• Work to complete:
Line by line, give the data again exactly as it appears, but without pictures.

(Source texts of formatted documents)
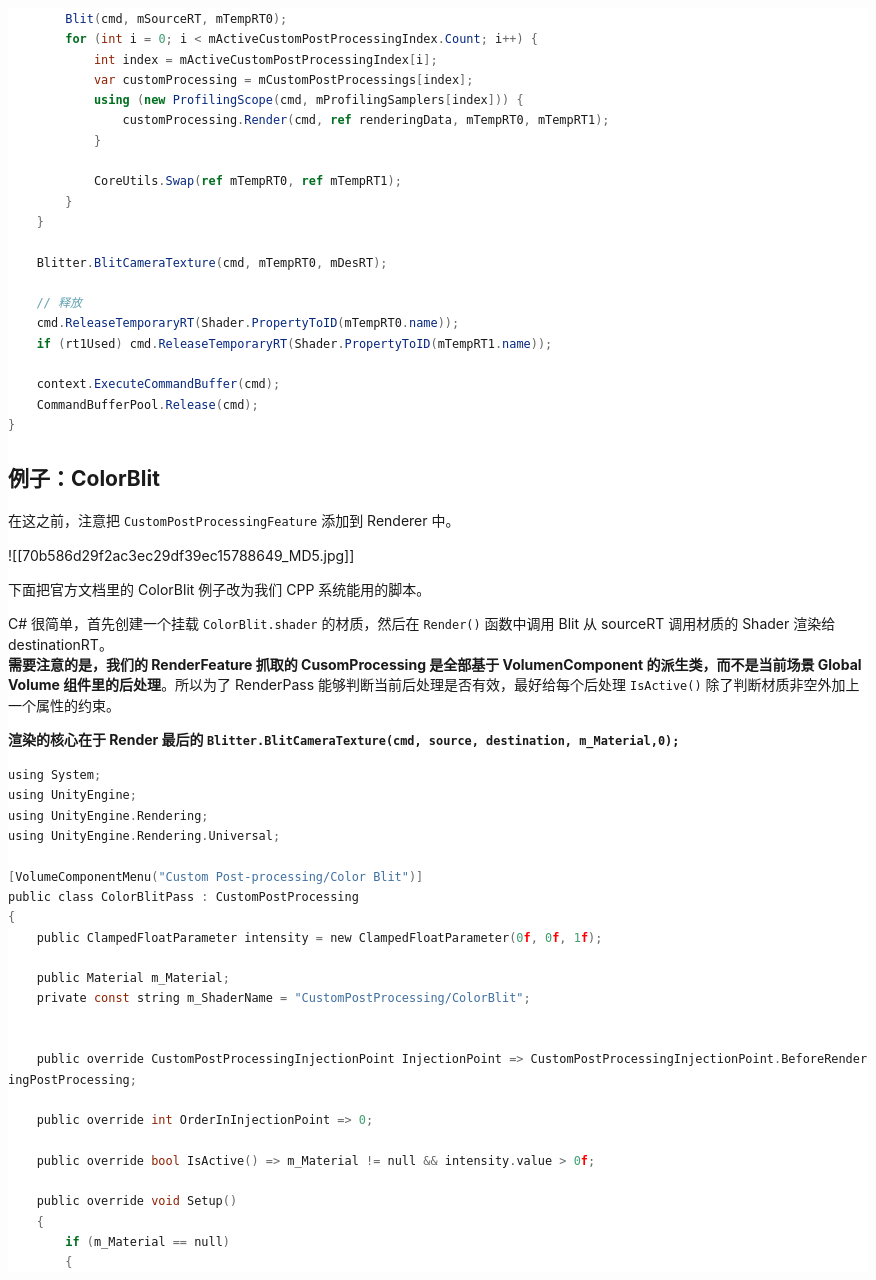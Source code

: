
 ```cs
		Blit(cmd, mSourceRT, mTempRT0);
		for (int i = 0; i < mActiveCustomPostProcessingIndex.Count; i++) {
			int index = mActiveCustomPostProcessingIndex[i];
			var customProcessing = mCustomPostProcessings[index];
			using (new ProfilingScope(cmd, mProfilingSamplers[index])) {
				customProcessing.Render(cmd, ref renderingData, mTempRT0, mTempRT1);
			}

			CoreUtils.Swap(ref mTempRT0, ref mTempRT1);
		}
	}
	
	Blitter.BlitCameraTexture(cmd, mTempRT0, mDesRT);

	// 释放
	cmd.ReleaseTemporaryRT(Shader.PropertyToID(mTempRT0.name));
	if (rt1Used) cmd.ReleaseTemporaryRT(Shader.PropertyToID(mTempRT1.name));

	context.ExecuteCommandBuffer(cmd);
	CommandBufferPool.Release(cmd);
}
```

## 例子：ColorBlit

在这之前，注意把 `CustomPostProcessingFeature` 添加到 Renderer 中。  

![[70b586d29f2ac3ec29df39ec15788649_MD5.jpg]]

下面把官方文档里的 ColorBlit 例子改为我们 CPP 系统能用的脚本。


C# 很简单，首先创建一个挂载 `ColorBlit.shader` 的材质，然后在 `Render()` 函数中调用 Blit 从 sourceRT 调用材质的 Shader 渲染给 destinationRT。  
**需要注意的是，我们的 RenderFeature 抓取的 CusomProcessing 是全部基于 VolumenComponent 的派生类，而不是当前场景 Global Volume 组件里的后处理**。所以为了 RenderPass 能够判断当前后处理是否有效，最好给每个后处理 `IsActive()` 除了判断材质非空外加上一个属性的约束。

**渲染的核心在于 Render 最后的 ``Blitter.BlitCameraTexture(cmd, source, destination, m_Material,0);``**

```c title:ColorBlit.cs
using System;
using UnityEngine;
using UnityEngine.Rendering;
using UnityEngine.Rendering.Universal;

[VolumeComponentMenu("Custom Post-processing/Color Blit")]
public class ColorBlitPass : CustomPostProcessing
{
    public ClampedFloatParameter intensity = new ClampedFloatParameter(0f, 0f, 1f);
    
    public Material m_Material;
    private const string m_ShaderName = "CustomPostProcessing/ColorBlit";
    
    
    public override CustomPostProcessingInjectionPoint InjectionPoint => CustomPostProcessingInjectionPoint.BeforeRenderingPostProcessing;
    
    public override int OrderInInjectionPoint => 0;
    
    public override bool IsActive() => m_Material != null && intensity.value > 0f;
    
    public override void Setup()
    {
        if (m_Material == null)
        {
```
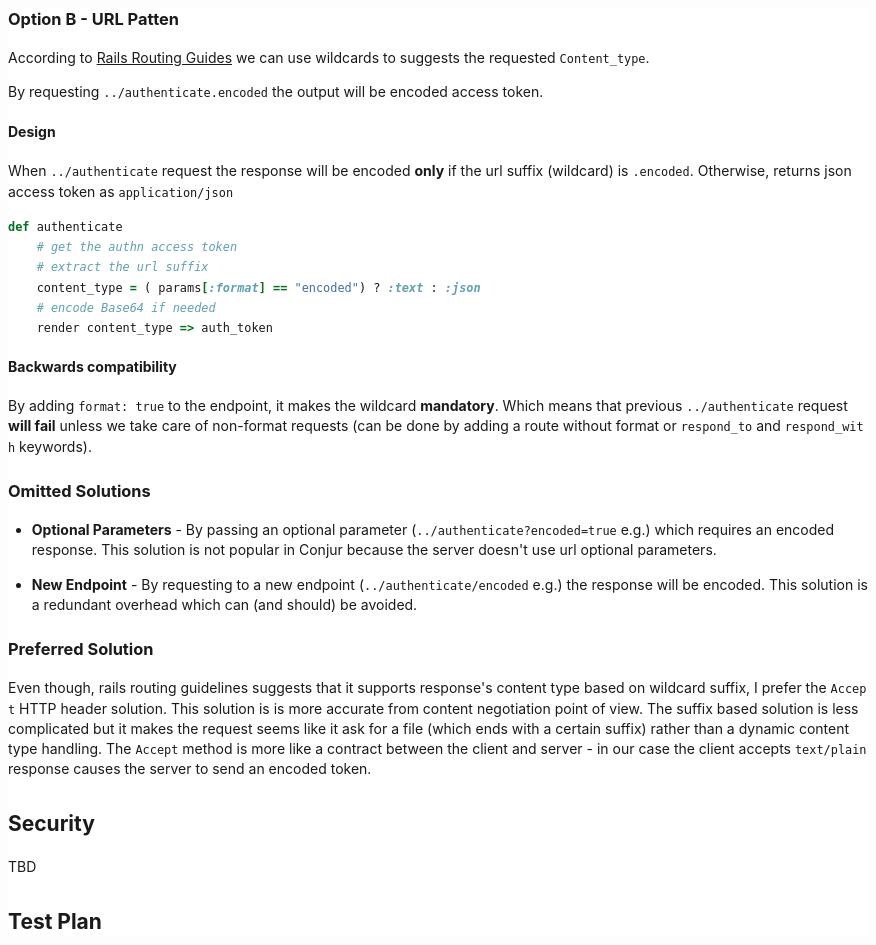 ### Option B - URL Patten
According to [Rails Routing Guides](https://guides.rubyonrails.org/routing.html#route-globbing-and-wildcard-segments)  we can use wildcards to suggests the requested `Content_type`.

By requesting `../authenticate.encoded` the output will be encoded access token.

#### Design
When `../authenticate` request the response will be encoded **only** if the url suffix (wildcard) is `.encoded`.
Otherwise, returns json access token as `application/json`

```ruby
def authenticate
    # get the authn access token
    # extract the url suffix
    content_type = ( params[:format] == "encoded") ? :text : :json
    # encode Base64 if needed
    render content_type => auth_token
```
#### Backwards compatibility
By adding `format: true` to the endpoint, it makes the wildcard **mandatory**. Which means that previous `../authenticate`
request **will fail** unless we take care of non-format requests (can be done by adding a route without format or `respond_to` and `respond_with` keywords).

### Omitted Solutions
* **Optional Parameters** - By passing an optional parameter (`../authenticate?encoded=true` e.g.) which requires 
an encoded response. This solution is not popular in Conjur because the server doesn't use url optional parameters.  

* **New Endpoint** - By requesting to a new endpoint (`../authenticate/encoded` e.g.) the response will be encoded. This 
solution is a redundant overhead which can (and should) be avoided. 

### Preferred Solution
Even though, rails routing guidelines suggests that it supports response's content type based on wildcard suffix,
I prefer the `Accept` HTTP header solution. This solution is is more accurate from content negotiation point of view.
The suffix based solution is less complicated but it makes the request seems like it ask for a file (which ends with a 
certain suffix) rather than a dynamic content type handling. The `Accept` method is more like a contract between the client 
and server - in our case the client accepts `text/plain` response causes the server to send an encoded token. 

## Security
TBD

## Test Plan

• Output below:
Source code

:
 ```cs
		Blit(cmd, mSourceRT, mTempRT0);
		for (int i = 0; i < mActiveCustomPostProcessingIndex.Count; i++) {
			int index = mActiveCustomPostProcessingIndex[i];
			var customProcessing = mCustomPostProcessings[index];
			using (new ProfilingScope(cmd, mProfilingSamplers[index])) {
				customProcessing.Render(cmd, ref renderingData, mTempRT0, mTempRT1);
			}

			CoreUtils.Swap(ref mTempRT0, ref mTempRT1);
		}
	}
	
	Blitter.BlitCameraTexture(cmd, mTempRT0, mDesRT);

	// 释放
	cmd.ReleaseTemporaryRT(Shader.PropertyToID(mTempRT0.name));
	if (rt1Used) cmd.ReleaseTemporaryRT(Shader.PropertyToID(mTempRT1.name));

	context.ExecuteCommandBuffer(cmd);
	CommandBufferPool.Release(cmd);
}
```

## 例子：ColorBlit

在这之前，注意把 `CustomPostProcessingFeature` 添加到 Renderer 中。  

![[70b586d29f2ac3ec29df39ec15788649_MD5.jpg]]

下面把官方文档里的 ColorBlit 例子改为我们 CPP 系统能用的脚本。


C# 很简单，首先创建一个挂载 `ColorBlit.shader` 的材质，然后在 `Render()` 函数中调用 Blit 从 sourceRT 调用材质的 Shader 渲染给 destinationRT。  
**需要注意的是，我们的 RenderFeature 抓取的 CusomProcessing 是全部基于 VolumenComponent 的派生类，而不是当前场景 Global Volume 组件里的后处理**。所以为了 RenderPass 能够判断当前后处理是否有效，最好给每个后处理 `IsActive()` 除了判断材质非空外加上一个属性的约束。

**渲染的核心在于 Render 最后的 ``Blitter.BlitCameraTexture(cmd, source, destination, m_Material,0);``**

```c title:ColorBlit.cs
using System;
using UnityEngine;
using UnityEngine.Rendering;
using UnityEngine.Rendering.Universal;

[VolumeComponentMenu("Custom Post-processing/Color Blit")]
public class ColorBlitPass : CustomPostProcessing
{
    public ClampedFloatParameter intensity = new ClampedFloatParameter(0f, 0f, 1f);
    
    public Material m_Material;
    private const string m_ShaderName = "CustomPostProcessing/ColorBlit";
    
    
    public override CustomPostProcessingInjectionPoint InjectionPoint => CustomPostProcessingInjectionPoint.BeforeRenderingPostProcessing;
    
    public override int OrderInInjectionPoint => 0;
    
    public override bool IsActive() => m_Material != null && intensity.value > 0f;
    
    public override void Setup()
    {
        if (m_Material == null)
        {
```
 ### Option B - URL Patten
According to [Rails Routing Guides](https://guides.rubyonrails.org/routing.html#route-globbing-and-wildcard-segments)  we can use wildcards to suggests the requested `Content_type`.

By requesting `../authenticate.encoded` the output will be encoded access token.

#### Design
When `../authenticate` request the response will be encoded **only** if the url suffix (wildcard) is `.encoded`.
Otherwise, returns json access token as `application/json`

```ruby
def authenticate
    # get the authn access token
    # extract the url suffix
    content_type = ( params[:format] == "encoded") ? :text : :json
    # encode Base64 if needed
    render content_type => auth_token
```
#### Backwards compatibility
By adding `format: true` to the endpoint, it makes the wildcard **mandatory**. Which means that previous `../authenticate`
request **will fail** unless we take care of non-format requests (can be done by adding a route without format or `respond_to` and `respond_with` keywords).

### Omitted Solutions
* **Optional Parameters** - By passing an optional parameter (`../authenticate?encoded=true` e.g.) which requires 
an encoded response. This solution is not popular in Conjur because the server doesn't use url optional parameters.  

* **New Endpoint** - By requesting to a new endpoint (`../authenticate/encoded` e.g.) the response will be encoded. This 
solution is a redundant overhead which can (and should) be avoided. 

### Preferred Solution
Even though, rails routing guidelines suggests that it supports response's content type based on wildcard suffix,
I prefer the `Accept` HTTP header solution. This solution is is more accurate from content negotiation point of view.
The suffix based solution is less complicated but it makes the request seems like it ask for a file (which ends with a 
certain suffix) rather than a dynamic content type handling. The `Accept` method is more like a contract between the client 
and server - in our case the client accepts `text/plain` response causes the server to send an encoded token. 

## Security
TBD

## Test Plan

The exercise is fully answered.